Réponse apportée en séance publique le 16/06/2005

M. Gilles de Robien, ministre de l'éducation nationale, de l'enseignement supérieur et de la recherche. Monsieur le sénateur, depuis que l'on m'a confié la charge du ministère de l'éducation nationale, de la recherche et de l'enseignement supérieur, je me suis efforcé d'organiser la concertation la meilleure, le dialogue et l'échange avec les représentants de la communauté éducative, ainsi que l'a demandé le Premier ministre lors de son discours de politique générale.

Je me suis déjà entretenu avec les fédérations de parents d'élèves et je recevrai les représentants et les syndicats de lycéens dès la semaine prochaine.

Cette concertation est, à mes yeux, la seule méthode pour permettre à l'école d'évoluer au profit de la société tout entière et, en premier lieu, des jeunes, qui sont les meilleurs investissements de la nation.

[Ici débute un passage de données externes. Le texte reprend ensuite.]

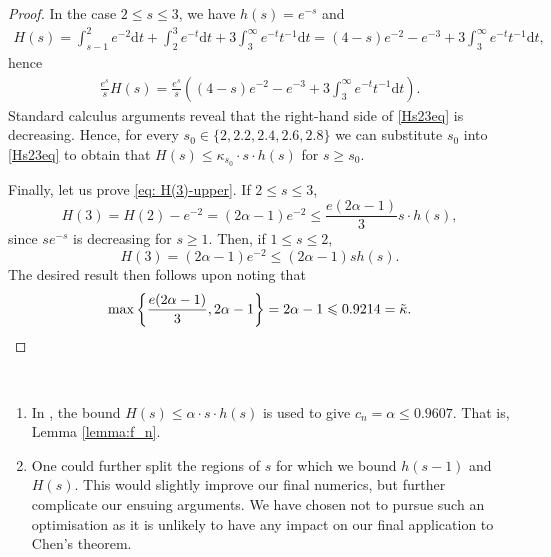 \documentclass[12pt]{amsart}
\begin{document}
\begin{proof}
In the case $2\le s\le 3$, we have $h(s) = e^{-s}$ and 
\begin{align*}
    H(s) = \int_{s-1}^2 e^{-2} \mathrm{d}t + \int_{2}^3 e^{-t} \mathrm{d}t + 3 \int_{3}^{\infty} e^{-t} t^{-1} \mathrm{d}t = (4-s) e^{-2} - e^{-3} + 3\int_{3}^{\infty} e^{-t} t^{-1} \mathrm{d}t,
\end{align*}
hence
\begin{align}\label{Hs23eq}
    \frac{e^s}{s} H(s) = \frac{e^s}{s} \left((4-s) e^{-2} - e^{-3} + 3\int_{3}^{\infty} e^{-t} t^{-1} \mathrm{d}t\right).
\end{align}
Standard calculus arguments reveal that the right-hand side of \eqref{Hs23eq} is decreasing. Hence, for every $s_0 \in \{2, 2.2, 2.4, 2.6, 2.8\}$ we can substitute $s_0$ into \eqref{Hs23eq} to obtain that $H(s)\le \kappa_{s_0}\cdot s\cdot h(s)$ for $s \ge s_0$.

Finally, let us prove \eqref{eq: H(3)-upper}. If $2\le s\le 3$,
\begin{equation*}
H(3)=H(2)-e^{-2}=(2\alpha-1)e^{-2}\le \frac{e(2\alpha-1)}{3}s\cdot h(s),
\end{equation*}
since $se^{-s}$ is decreasing for $s\ge 1$. Then, if $1\le s\le 2$,
\begin{equation*}
H(3)=(2\alpha-1)e^{-2}\le (2\alpha-1)sh(s).
\end{equation*}
The desired result then follows upon noting that
\begin{equation*}
    \max\left\{\frac{e(2\alpha-1)}{3},2\alpha-1\right\}=2\alpha-1\le 0.9214= \tilde{\kappa}.\qedhere
\end{equation*}
\end{proof}

\begin{remarks}\ 
\begin{enumerate}
    \item[1.] In \cite[Lemma 9.7]{Nathanson}, the bound $H(s)\le \alpha\cdot s\cdot h(s)$ is used to give $c_n=\alpha\le 0.9607$. That is, Lemma \ref{lemma:f_n}.
    \item[2.] One could further split the regions of $s$ for which we bound $h(s-1)$ and $H(s)$. This would slightly improve our final numerics, but further complicate our ensuing arguments. We have chosen not to pursue such an optimisation as it is unlikely to have any impact on our final application to Chen's theorem.
\end{enumerate}
\end{remarks}
\end{document}
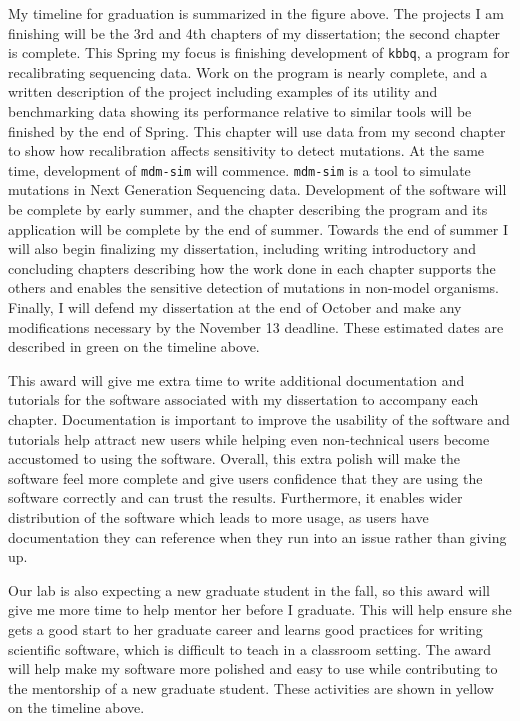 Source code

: \documentclass{article}
\begin{document}
My timeline for graduation is summarized in the figure above. The projects I am finishing will be the 3rd and 4th chapters of my dissertation; the second chapter is complete. This Spring my focus is finishing development of \texttt{kbbq}, a program for recalibrating sequencing data. Work on the program is nearly complete, and a written description of the project including examples of its utility and benchmarking data showing its performance relative to similar tools will be finished by the end of Spring. This chapter will use data from my second chapter to show how recalibration affects sensitivity to detect mutations. At the same time, development of \texttt{mdm-sim} will commence. \texttt{mdm-sim} is a tool to simulate mutations in Next Generation Sequencing data. Development of the software will be complete by early summer, and the chapter describing the program and its application will be complete by the end of summer. Towards the end of summer I will also begin finalizing my dissertation, including writing introductory and concluding chapters describing how the work done in each chapter supports the others and enables the sensitive detection of mutations in non-model organisms. Finally, I will defend my dissertation at the end of October and make any modifications necessary by the November 13 deadline. These estimated dates are described in green on the timeline above.

This award will give me extra time to write additional documentation and tutorials for the software associated with my dissertation to accompany each chapter. Documentation is important to improve the usability of the software and tutorials help attract new users while helping even non-technical users become accustomed to using the software. Overall, this extra polish will make the software feel more complete and give users confidence that they are using the software correctly and can trust the results. Furthermore, it enables wider distribution of the software which leads to more usage, as users have documentation they can reference when they run into an issue rather than giving up.

Our lab is also expecting a new graduate student in the fall, so this award will give me more time to help mentor her before I graduate. This will help ensure she gets a good start to her graduate career and learns good practices for writing scientific software, which is difficult to teach in a classroom setting. The award will help make my software more polished and easy to use while contributing to the mentorship of a new graduate student. These activities are shown in yellow on the timeline above.
\end{document}
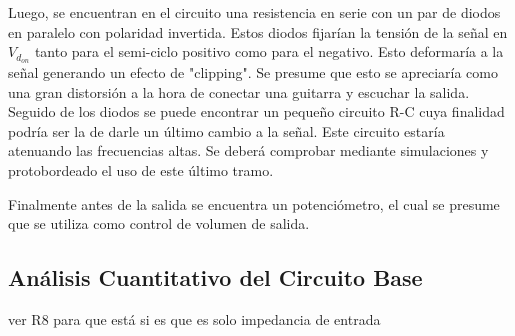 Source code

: Luego, se encuentran en el circuito una resistencia en serie con un par de diodos en paralelo con polaridad invertida. Estos diodos fijarían la tensión de la señal en $V_{d_{on}}$ tanto para el semi-ciclo positivo como para el negativo. Esto deformaría a la señal generando un efecto de "clipping". Se presume que esto se apreciaría como una gran distorsión a la hora de conectar una guitarra y escuchar la salida.\\

Seguido de los diodos se puede encontrar un pequeño circuito R-C cuya finalidad podría ser la de darle un último cambio a la señal. Este circuito estaría atenuando las frecuencias altas. Se deberá comprobar mediante simulaciones y protobordeado el uso de este último tramo.

Finalmente antes de la salida se encuentra un potenciómetro, el cual se presume que se utiliza como control de volumen de salida.

\subsection{Análisis Cuantitativo del Circuito Base}

\large{ver R8 para que está si es que es solo impedancia de entrada}

 

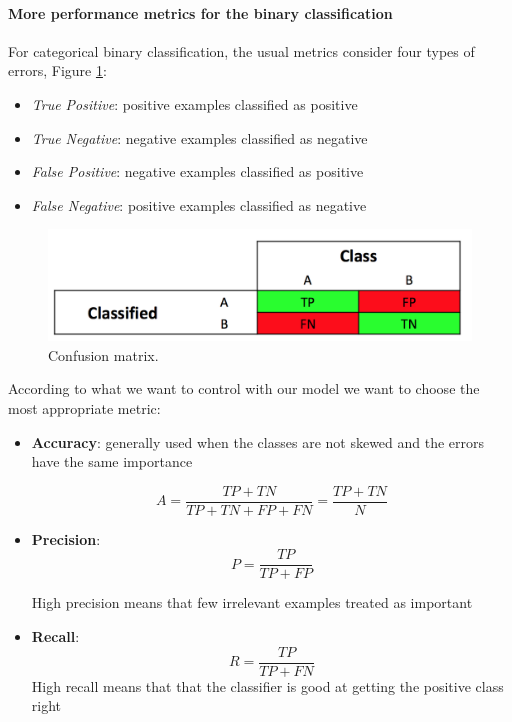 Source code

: \paragraph{More performance metrics for the binary classification}
\label{sec:perf}

For categorical binary classification, the usual metrics consider four types of errors, Figure \ref{pic:confusion_matrix}:

\begin{itemize}
\item \emph{True Positive}: positive examples classified as positive
\item \emph{True Negative}: negative examples classified as negative
\item \emph{False Positive}: negative examples classified as positive
\item \emph{False Negative}: positive examples classified as negative
\end{itemize}

\begin{figure}[H]%
 \centering
 \includegraphics[width=13cm]{./img/08/confusion_matrix}
 \caption{\label{pic:confusion_matrix} Confusion matrix.}
\end{figure}

According to what we want to control with our model we want to choose the most appropriate metric:
\begin{itemize}
\item \textbf{Accuracy}: generally used when the classes are not skewed
and the errors have the same importance

$$A = \frac{TP+TN}{TP+TN+FP+FN} =  \frac{TP+TN}{N}$$

\item \textbf{Precision}: 
$$P = \frac{TP}{TP+FP}$$

High precision means that few irrelevant examples treated as important 
\item \textbf{Recall}: 
$$	R = \frac{TP}{TP+FN}$$
High recall means that that the classifier is good at getting the positive class right
\end{itemize}

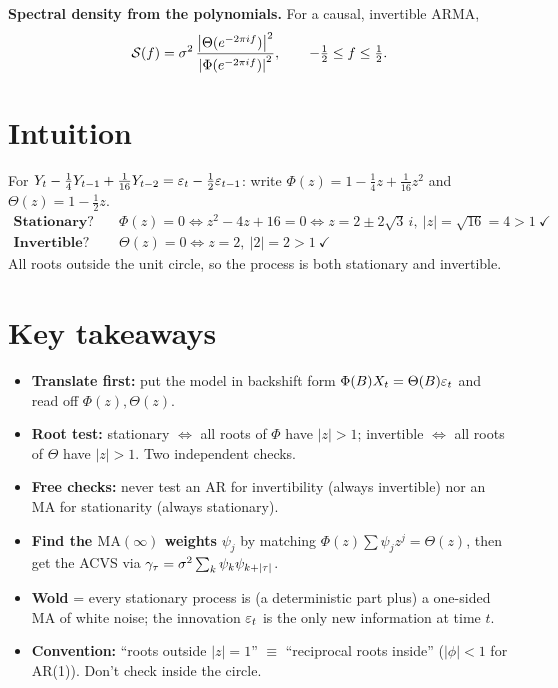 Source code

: \documentclass[11pt]{article}
\begin{document}
\textbf{Spectral density from the polynomials.} For a causal, invertible ARMA,
\[
\sdf(f)=\sigma^2\,\frac{\abs{\Theta(e^{-2\pi i f})}^2}{\abs{\Phi(e^{-2\pi i f})}^2},\qquad -\tfrac12\le f\le\tfrac12.
\]

\section*{Intuition}

\begin{exmpl}
For $Y_t-\tfrac14 Y_{t-1}+\tfrac1{16}Y_{t-2}=\eps_t-\tfrac12\eps_{t-1}$: write
$\Phi(z)=1-\tfrac14 z+\tfrac1{16}z^2$ and $\Theta(z)=1-\tfrac12 z$.
\[
\begin{aligned}
\textbf{Stationary?}\quad &\Phi(z)=0\iff z^2-4z+16=0\iff z=2\pm 2\sqrt3\,i,\ |z|=\sqrt{16}=4>1\ \checkmark\\
\textbf{Invertible?}\quad &\Theta(z)=0\iff z=2,\ |2|=2>1\ \checkmark
\end{aligned}
\]
All roots outside the unit circle, so the process is both stationary and invertible.
\end{exmpl}

\section*{Key takeaways}

\begin{retenir}
\begin{itemize}
  \item \textbf{Translate first:} put the model in backshift form $\Phi(\Bsh)X_t=\Theta(\Bsh)\eps_t$ and read off $\Phi(z),\Theta(z)$.
  \item \textbf{Root test:} stationary $\iff$ all roots of $\Phi$ have $|z|>1$; invertible $\iff$ all roots of $\Theta$ have $|z|>1$. Two independent checks.
  \item \textbf{Free checks:} never test an AR for invertibility (always invertible) nor an MA for stationarity (always stationary).
  \item \textbf{Find the $\mathrm{MA}(\infty)$ weights} $\psi_j$ by matching $\Phi(z)\sum\psi_j z^j=\Theta(z)$, then get the ACVS via $\acvs_\tau=\sigma^2\sum_k\psi_k\psi_{k+\abs\tau}$.
  \item \textbf{Wold} = every stationary process is (a deterministic part plus) a one-sided MA of white noise; the innovation $\eps_t$ is the only new information at time $t$.
  \item \textbf{Convention:} ``roots outside $|z|=1$'' $\equiv$ ``reciprocal roots inside'' ($|\phi|<1$ for AR(1)). Don't check inside the circle.
\end{itemize}
\end{retenir}
\end{document}
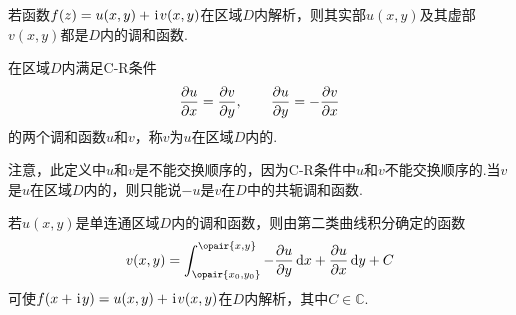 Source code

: \begin{theorem}
若函数\(f(z)=u(x,y)+\kern1pt\mathrm{i}\kern1pt v(x,y)\)在区域\(D\)内解析，则其实部\(u(x,y)\)及其虚部\(v(x,y)\)都是\(D\)内的调和函数.
\end{theorem}

\begin{definition}
在区域\(D\)内满足C-R条件\[
\pdv{u}{x}=\pdv{v}{y}, \qquad \pdv{u}{y}=-\pdv{v}{x}
\]的两个调和函数\(u\)和\(v\)，称\(v\)为\(u\)在区域\(D\)内的.
\end{definition}
注意，此定义中\(u\)和\(v\)是不能交换顺序的，因为C-R条件中\(u\)和\(v\)不能交换顺序的.当\(v\)是\(u\)在区域\(D\)内的，则只能说\(-u\)是\(v\)在\(D\)中的共轭调和函数.

\begin{theorem}
若\(u(x,y)\)是单连通区域\(D\)内的调和函数，则由第二类曲线积分确定的函数\[
v(x,y)=\int_{\opair{x_0,y_0}}^{\opair{x,y}}
-\pdv{u}{y} \dd{x} + \pdv{u}{x} \dd{y} + C
\]可使\(f(x+\kern1pt\mathrm{i}\kern1pt y)=u(x,y)+\kern1pt\mathrm{i}\kern1pt v(x,y)\)在\(D\)内解析，其中\(C\in\mathbb{C}\).
\end{theorem}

Des manifestations ont eu lieu, au cours desquelles des messages très importants ont été envoyés, des revendications ont été exprimées, des propositions même ont été faites.

Mme Hélène Luc. Absolument !

M. Gilles de Robien, ministre. Certaines d'entre elles sont à l'étude et d'autres pourront être mises en oeuvre dès la rentrée prochaine.

Mais il s'est également produit, hélas ! des voies de fait sur des personnes et des dégradations de biens publics.

M. Ladislas Poniatowski. Bien sûr !

M. Gilles de Robien, ministre. Des plaintes ont été déposées.

Mme Nicole Borvo Cohen-Seat et M. Guy Fischer. Et les paysans ?

Mme Hélène Luc. En d'autres occasions, les agriculteurs ont fait beaucoup plus !

M. Josselin de Rohan. Taisez-vous !

M. le président. On écoute le ministre !

M. Gilles de Robien, ministre. Des poursuites ont été engagées et des décisions judiciaires sont intervenues, qu'il n'appartient pas au ministre de l'éducation nationale de commenter.

En revanche, je peux vous dire que je me suis montré très attentif au fait que les lycéens poursuivis...

M. Guy Fischer. Il faut retirer les plaintes !

M. Gilles de Robien, ministre. ... qui avaient à passer les épreuves du baccalauréat puissent le faire dans des conditions normales, comme les autres candidats.

Maintenant, le temps du dialogue se poursuit. Croyez-le bien, monsieur le sénateur, je suis déterminé à le faire fructifier. (Applaudissements sur les travées de l'UC-UDF et de l'UMP.)